Takes in an object of dependency observables and returns a new warg observable that combines them together with your given function.

const small = value(1)

const bigger = computed({
	number: small
}, ({ number }) => number + 1)

const multiplied = computed({
	a: small,
	b: bigger,
}, ({ a, b }) => a * b)

multiplied.get() // => 2

Warg observable

Besides any methods above, warg observables have these methods:

wargObservable.get()

Returns the current value.

newWargObservable = wargObservable.map(computeFunction)

Sugar for newWargObservable = computed({ wargObservable }, ({ wargObservable }) => computeFunction(wargObservable)).

const a = value(6)
const special = a.map(value => value * 7)
special.get() // 42

unsubscribe = wargObservable.subscribe(callback)

Calls the callback function whenever the observable value changes.

Also calls the callback function with the current value right away when subscribe is called.
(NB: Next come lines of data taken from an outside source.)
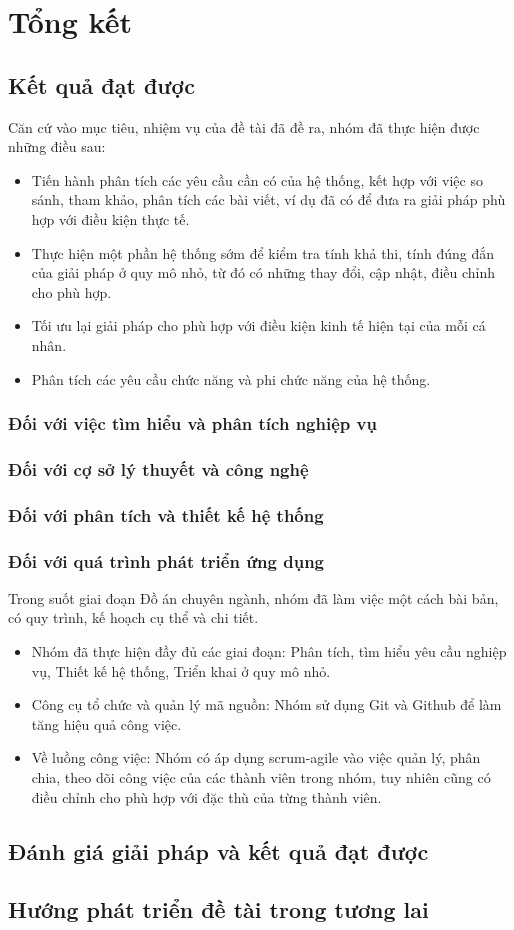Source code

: \chapter{Tổng kết}
\section{Kết quả đạt được}
\noindent Căn cứ vào mục tiêu, nhiệm vụ của đề tài đã đề ra, nhóm đã thực hiện được những điều sau:
\begin{itemize}
    \item Tiến hành phân tích các yêu cầu cần có của hệ thống, kết hợp với việc so sánh, tham khảo, phân tích các bài viết, ví dụ đã có để đưa ra giải pháp phù hợp với điều kiện thực tế.
    \item Thực hiện một phần hệ thống sớm để kiểm tra tính khả thi, tính đúng đắn của giải pháp ở quy mô nhỏ, từ đó có những thay đổi, cập nhật, điều chỉnh cho phù hợp.
    \item Tối ưu lại giải pháp cho phù hợp với điều kiện kinh tế hiện tại của mỗi cá nhân.
    \item Phân tích các yêu cầu chức năng và phi chức năng của hệ thống.
\end{itemize}
\subsection{Đối với việc tìm hiểu và phân tích nghiệp vụ}
\subsection{Đối với cợ sở lý thuyết và công nghệ}
\subsection{Đối với phân tích và thiết kế hệ thống}
\subsection{Đối với quá trình phát triển ứng dụng}
\noindent Trong suốt giai đoạn Đồ án chuyên ngành, nhóm đã làm việc một cách bài bản, có quy trình, kế hoạch cụ thể và chi tiết.
\begin{itemize}
    \item Nhóm đã thực hiện đầy đủ các giai đoạn: Phân tích, tìm hiểu yêu cầu nghiệp vụ, Thiết kế hệ thống, Triển khai ở quy mô nhỏ.
    \item Công cụ tổ chức và quản lý mã nguồn: Nhóm sử dụng Git và Github để làm tăng hiệu quả công việc.
    \item Về luồng công việc: Nhóm có áp dụng scrum-agile vào việc quản lý, phân chia, theo dõi công việc của các thành viên trong nhóm, tuy nhiên cũng có điều chỉnh cho phù hợp với đặc thù của từng thành viên.
\end{itemize}
\section{Đánh giá giải pháp và kết quả đạt được}
\section{Hướng phát triển đề tài trong tương lai}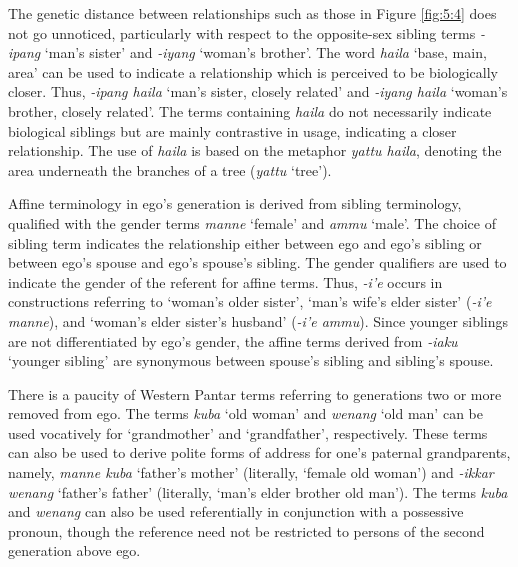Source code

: The genetic distance between relationships such as those in Figure \ref{fig:5:4} does not go unnoticed, particularly with respect to the opposite-sex sibling terms \textit{-ipang} `man's sister' and \textit{-iyang} `woman's brother'. The word \textit{haila} `base, main, area' can be used to indicate a relationship which is perceived to be biologically closer. Thus, \textit{-ipang haila} `man's sister, closely related' and \textit{-iyang haila} `woman's brother, closely related'. The terms containing \textit{haila} do not necessarily indicate biological siblings but are mainly contrastive in usage, indicating a closer relationship. The use of \textit{haila} is based on the metaphor \textit{yattu haila}, denoting the area underneath the branches of a tree (\textit{yattu} `tree').

Affine terminology in ego's generation is derived from sibling terminology, qualified with the gender terms \textit{manne} `female' and \textit{ammu} `male'. The choice of sibling term indicates the relationship either between ego and ego's sibling or between ego's spouse and ego's spouse's sibling. The gender qualifiers are used to indicate the gender of the referent for affine terms. Thus, \textit{-i'e} occurs in constructions referring to `woman's older sister', `man's wife's elder sister' (\textit{-i'e manne}), and `woman's elder sister's husband' (\textit{-i'e ammu}). Since younger siblings are not differentiated by ego's gender, the affine terms derived from \textit{-iaku} `younger sibling' are synonymous between spouse's sibling and sibling's spouse.

There is a paucity of Western Pantar terms referring to generations two or more removed from ego. The terms \textit{kuba} `old woman' and \textit{wenang} `old man' can be used vocatively for `grandmother' and `grandfather', respectively. These terms can also be used to derive polite forms of address for one's paternal grandparents, namely, \textit{manne kuba} `father's mother' (literally, `female old woman') and \textit{-ikkar wenang} `father's father' (literally, `man's elder brother old man'). The terms \textit{kuba} and \textit{wenang} can also be used referentially in conjunction with a possessive pronoun, though the reference need not be restricted to persons of the second generation above ego.




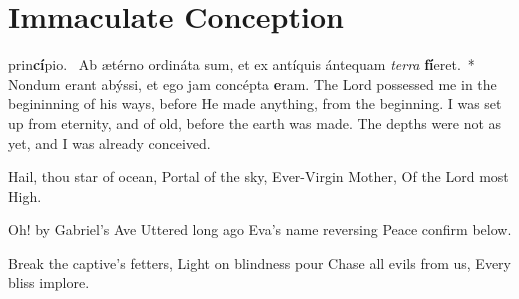 {
\label{immaculateconception}
\def\gabcfolder{../December8-ImmaculateConception}
\section{Immaculate Conception}
\subtitle{1st Class, December 8}

\deusinadjutorium{}

\bigskip
{}
{\def\anttranslation{Thou art all fair, O Mary; and the original stain is not in thee.}
\def\dontrepeatantiphon{T}
}
\bigskip
{}
{\def\anttranslation{Thy vesture is white as snow; and thy face is as the sun.}
}
\bigskip
{}
{\def\anttranslation{Thou art the glory of Jerusalem; thou art the joy of Israel; thou art the honour of our people.}
}
\bigskip
{
\def\anttranslation{Blessed art thou, O Virgin Mary, by the Lord, the Most High God, above all women upon the earth.}
\def\dontrepeatantiphon{T}
\def\noeuouae{T}
}
\bigskip
{
\def\anttranslation{Draw us, O immaculate Virgin: we will run after thee in the odour of thine ointments.}
}
{}
\printchapter
{ prin\-\textbf{cí}\-pi\-o.~\dag{} Ab ætérno ordináta sum, et ex antíquis ántequam \emph{ter\-ra} \textbf{fí}\-e\-ret.~* Nondum erant abýssi, et ego jam concépta \textbf{e}\-ram.}
{The Lord possessed me in the begininning of his ways, before He made anything, from the beginning.  I was set up from eternity, and of old, before the earth was made.  The depths were not as yet, and I was already conceived.}

\bigskip
\label{hymn-avemarisstella}
{
\item Hail, thou star of ocean,
Portal of the sky,
Ever-Virgin Mother,
Of the Lord most High.

\item Oh! by Gabriel's Ave
Uttered long ago
Eva's name reversing
Peace confirm below.

\item Break the captive's fetters,
Light on blindness pour
Chase all evils from us,
Every bliss implore.

}}
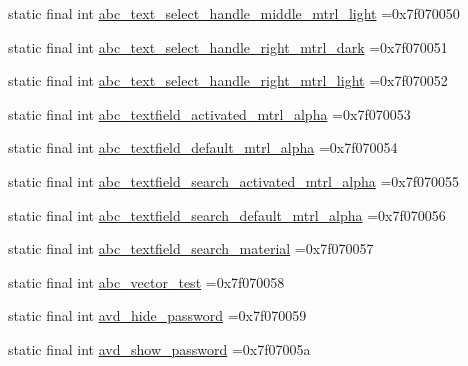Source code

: \begin{DoxyCompactItemize}
\item 
static final int \mbox{\hyperlink{classbr_1_1unb_1_1cic_1_1mp_1_1marketmaster_1_1test_1_1R_1_1drawable_a75a461b8a0af340e08193e5eee4a30f4}{abc\+\_\+text\+\_\+select\+\_\+handle\+\_\+middle\+\_\+mtrl\+\_\+light}} =0x7f070050
\item 
static final int \mbox{\hyperlink{classbr_1_1unb_1_1cic_1_1mp_1_1marketmaster_1_1test_1_1R_1_1drawable_a25a460169a9a50730582f43cdf7ea2df}{abc\+\_\+text\+\_\+select\+\_\+handle\+\_\+right\+\_\+mtrl\+\_\+dark}} =0x7f070051
\item 
static final int \mbox{\hyperlink{classbr_1_1unb_1_1cic_1_1mp_1_1marketmaster_1_1test_1_1R_1_1drawable_ac33abca28280412d3bd81a949464118a}{abc\+\_\+text\+\_\+select\+\_\+handle\+\_\+right\+\_\+mtrl\+\_\+light}} =0x7f070052
\item 
static final int \mbox{\hyperlink{classbr_1_1unb_1_1cic_1_1mp_1_1marketmaster_1_1test_1_1R_1_1drawable_a99d700726c17b7c68c8a542f8b042873}{abc\+\_\+textfield\+\_\+activated\+\_\+mtrl\+\_\+alpha}} =0x7f070053
\item 
static final int \mbox{\hyperlink{classbr_1_1unb_1_1cic_1_1mp_1_1marketmaster_1_1test_1_1R_1_1drawable_ad721db0d2cab501af8f994547dfe6c27}{abc\+\_\+textfield\+\_\+default\+\_\+mtrl\+\_\+alpha}} =0x7f070054
\item 
static final int \mbox{\hyperlink{classbr_1_1unb_1_1cic_1_1mp_1_1marketmaster_1_1test_1_1R_1_1drawable_a0e2a90d98fc978277c1deba02d993cd7}{abc\+\_\+textfield\+\_\+search\+\_\+activated\+\_\+mtrl\+\_\+alpha}} =0x7f070055
\item 
static final int \mbox{\hyperlink{classbr_1_1unb_1_1cic_1_1mp_1_1marketmaster_1_1test_1_1R_1_1drawable_acc5e803a220798badf09282a6d69b442}{abc\+\_\+textfield\+\_\+search\+\_\+default\+\_\+mtrl\+\_\+alpha}} =0x7f070056
\item 
static final int \mbox{\hyperlink{classbr_1_1unb_1_1cic_1_1mp_1_1marketmaster_1_1test_1_1R_1_1drawable_ad5865f2c6b30ef9509131061dbd125a7}{abc\+\_\+textfield\+\_\+search\+\_\+material}} =0x7f070057
\item 
static final int \mbox{\hyperlink{classbr_1_1unb_1_1cic_1_1mp_1_1marketmaster_1_1test_1_1R_1_1drawable_a7c8163a111981ddf60df0ee4d1a3ce51}{abc\+\_\+vector\+\_\+test}} =0x7f070058
\item 
static final int \mbox{\hyperlink{classbr_1_1unb_1_1cic_1_1mp_1_1marketmaster_1_1test_1_1R_1_1drawable_ac2cf695c4b76386d197f80bd7bbc03b2}{avd\+\_\+hide\+\_\+password}} =0x7f070059
\item 
static final int \mbox{\hyperlink{classbr_1_1unb_1_1cic_1_1mp_1_1marketmaster_1_1test_1_1R_1_1drawable_a2f9d4c260238e5d157ba0c6cfc35a9b1}{avd\+\_\+show\+\_\+password}} =0x7f07005a

\end{DoxyCompactItemize}
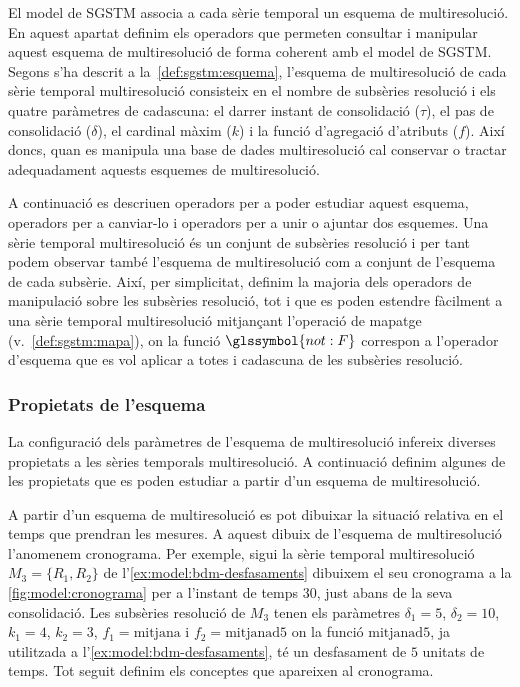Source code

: El model de \gls{SGSTM} associa a cada sèrie temporal un esquema de
multiresolució. En aquest apartat definim els operadors que permeten
consultar i manipular aquest esquema de multiresolució de forma
coherent amb el model de \gls{SGSTM}.
Segons s'ha descrit a la~\autoref{def:sgstm:esquema}, l'esquema de
multiresolució de cada sèrie temporal multiresolució consisteix en el
nombre de subsèries resolució i els quatre paràmetres de cadascuna: el
darrer instant de consolidació ($\tau$), el pas de consolidació
($\delta$), el cardinal màxim ($k$) i la funció d'agregació d'atributs
($f$).  Així doncs, quan es manipula una base de dades multiresolució
cal conservar o tractar adequadament aquests esquemes de
multiresolució.


A continuació es descriuen operadors per a poder estudiar aquest
esquema, operadors per a canviar-lo i operadors per a unir o ajuntar
dos esquemes.  Una sèrie temporal multiresolució és un conjunt de
subsèries resolució i per tant podem observar també l'esquema de
multiresolució com a conjunt de l'esquema de cada subsèrie.  Així, per
simplicitat, definim la majoria dels operadors de manipulació sobre
les subsèries resolució, tot i que es poden estendre fàcilment a una sèrie
temporal multiresolució mitjançant l'operació de mapatge
(v.~\autoref{def:sgstm:mapa}), on la funció $\glssymbol{not:F}$
correspon a l'operador d'esquema que es vol aplicar a totes i
cadascuna de les subsèries resolució.




\subsubsection{Propietats de l'esquema}


La configuració dels paràmetres de l'esquema de multiresolució
infereix diverses propietats a les sèries temporals multiresolució. A
continuació definim algunes de les propietats que es poden estudiar a
partir d'un esquema de multiresolució.


A partir d'un esquema de multiresolució es pot dibuixar la situació
relativa en el temps que prendran les mesures. A aquest dibuix de
l'esquema de multiresolució l'anomenem cronograma. Per exemple, sigui
la sèrie temporal multiresolució $M_3=\{R_1,R_2\}$ de
l'\autoref{ex:model:bdm-desfasaments} dibuixem el seu cronograma a la
\autoref{fig:model:cronograma} per a l'instant de temps $30$, just
abans de la seva consolidació. Les subsèries resolució de $M_3$ tenen
els paràmetres $\delta_1=5$, $\delta_2=10$, $k_1=4$, $k_2=3$,
$f_1=\text{mitjana}$ i $f_2=\text{mitjanad5}$ on la funció
$\text{mitjanad5}$, ja utilitzada a
l'\autoref{ex:model:bdm-desfasaments}, té un desfasament de $5$
unitats de temps. Tot seguit definim els conceptes que apareixen al
cronograma.

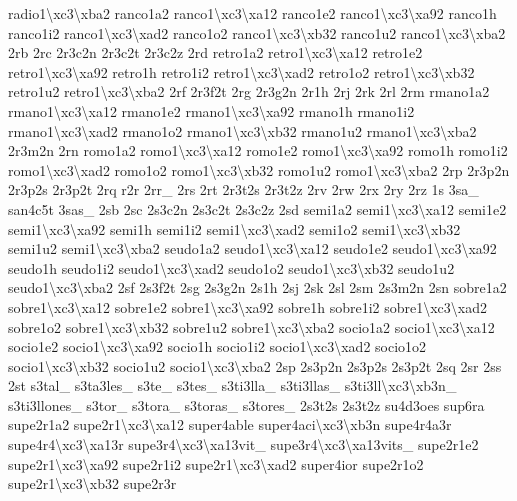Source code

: {radio1\textbackslash{}xc3\textbackslash{}xba2 ranco1a2 ranco1\textbackslash{}xc3\textbackslash{}xa12 ranco1e2 ranco1\textbackslash{}xc3\textbackslash{}xa92 ranco1h ranco1i2 ranco1\textbackslash{}xc3\textbackslash{}xad2 ranco1o2 ranco1\textbackslash{}xc3\textbackslash{}xb32 ranco1u2 ranco1\textbackslash{}xc3\textbackslash{}xba2 2rb 2rc 2r3c2n 2r3c2t 2r3c2z 2rd retro1a2 retro1\textbackslash{}xc3\textbackslash{}xa12 retro1e2 retro1\textbackslash{}xc3\textbackslash{}xa92 retro1h retro1i2 retro1\textbackslash{}xc3\textbackslash{}xad2 retro1o2 retro1\textbackslash{}xc3\textbackslash{}xb32 retro1u2 retro1\textbackslash{}xc3\textbackslash{}xba2 2rf 2r3f2t 2rg 2r3g2n 2r1h 2rj 2rk 2rl 2rm rmano1a2 rmano1\textbackslash{}xc3\textbackslash{}xa12 rmano1e2 rmano1\textbackslash{}xc3\textbackslash{}xa92 rmano1h rmano1i2 rmano1\textbackslash{}xc3\textbackslash{}xad2 rmano1o2 rmano1\textbackslash{}xc3\textbackslash{}xb32 rmano1u2 rmano1\textbackslash{}xc3\textbackslash{}xba2 2r3m2n 2rn romo1a2 romo1\textbackslash{}xc3\textbackslash{}xa12 romo1e2 romo1\textbackslash{}xc3\textbackslash{}xa92 romo1h romo1i2 romo1\textbackslash{}xc3\textbackslash{}xad2 romo1o2 romo1\textbackslash{}xc3\textbackslash{}xb32 romo1u2 romo1\textbackslash{}xc3\textbackslash{}xba2 2rp 2r3p2n 2r3p2s 2r3p2t 2rq r2r 2rr\-\_\- 2rs 2rt 2r3t2s 2r3t2z 2rv 2rw 2rx 2ry 2rz 1s 3sa\-\_\- san4c5t 3sas\-\_\- 2sb 2sc 2s3c2n 2s3c2t 2s3c2z 2sd semi1a2 semi1\textbackslash{}xc3\textbackslash{}xa12 semi1e2 semi1\textbackslash{}xc3\textbackslash{}xa92 semi1h semi1i2 semi1\textbackslash{}xc3\textbackslash{}xad2 semi1o2 semi1\textbackslash{}xc3\textbackslash{}xb32 semi1u2 semi1\textbackslash{}xc3\textbackslash{}xba2 seudo1a2 seudo1\textbackslash{}xc3\textbackslash{}xa12 seudo1e2 seudo1\textbackslash{}xc3\textbackslash{}xa92 seudo1h seudo1i2 seudo1\textbackslash{}xc3\textbackslash{}xad2 seudo1o2 seudo1\textbackslash{}xc3\textbackslash{}xb32 seudo1u2 seudo1\textbackslash{}xc3\textbackslash{}xba2 2sf 2s3f2t 2sg 2s3g2n 2s1h 2sj 2sk 2sl 2sm 2s3m2n 2sn sobre1a2 sobre1\textbackslash{}xc3\textbackslash{}xa12 sobre1e2 sobre1\textbackslash{}xc3\textbackslash{}xa92 sobre1h sobre1i2 sobre1\textbackslash{}xc3\textbackslash{}xad2 sobre1o2 sobre1\textbackslash{}xc3\textbackslash{}xb32 sobre1u2 sobre1\textbackslash{}xc3\textbackslash{}xba2 socio1a2 socio1\textbackslash{}xc3\textbackslash{}xa12 socio1e2 socio1\textbackslash{}xc3\textbackslash{}xa92 socio1h socio1i2 socio1\textbackslash{}xc3\textbackslash{}xad2 socio1o2 socio1\textbackslash{}xc3\textbackslash{}xb32 socio1u2 socio1\textbackslash{}xc3\textbackslash{}xba2 2sp 2s3p2n 2s3p2s 2s3p2t 2sq 2sr 2ss 2st s3tal\-\_\- s3ta3les\-\_\- s3te\-\_\- s3tes\-\_\- s3ti3lla\-\_\- s3ti3llas\-\_\- s3ti3ll\textbackslash{}xc3\textbackslash{}xb3n\-\_\- s3ti3llones\-\_\- s3tor\-\_\- s3tora\-\_\- s3toras\-\_\- s3tores\-\_\- 2s3t2s 2s3t2z su4d3oes sup6ra supe2r1a2 supe2r1\textbackslash{}xc3\textbackslash{}xa12 super4able super4aci\textbackslash{}xc3\textbackslash{}xb3n supe4r4a3r supe4r4\textbackslash{}xc3\textbackslash{}xa13r supe3r4\textbackslash{}xc3\textbackslash{}xa13vit\-\_\- supe3r4\textbackslash{}xc3\textbackslash{}xa13vits\-\_\- supe2r1e2 supe2r1\textbackslash{}xc3\textbackslash{}xa92 supe2r1i2 supe2r1\textbackslash{}xc3\textbackslash{}xad2 super4ior supe2r1o2 supe2r1\textbackslash{}xc3\textbackslash{}xb32 supe2r3r }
value('whu?').subscribe(str => {
	str // => 'whu?'
})

Events

Warg observables are also event emitters, though the events are more for internal library use. You probably won't need them.

These events are fired:

  • dirty - fired whenever a warg observable knows that it, or one of its dependencies, is changed. You may not read from the observable after this point, until it finishes resolving.
  • value - fired whenever a warg observable is resolved and becomes readable again - essentially, whenever its value has changed.

Because warg resolves all changes synchronously in the same tick, you should never need to worry about values becoming dirty and resolving themselves. That all happens behind the scenes before your set call completes.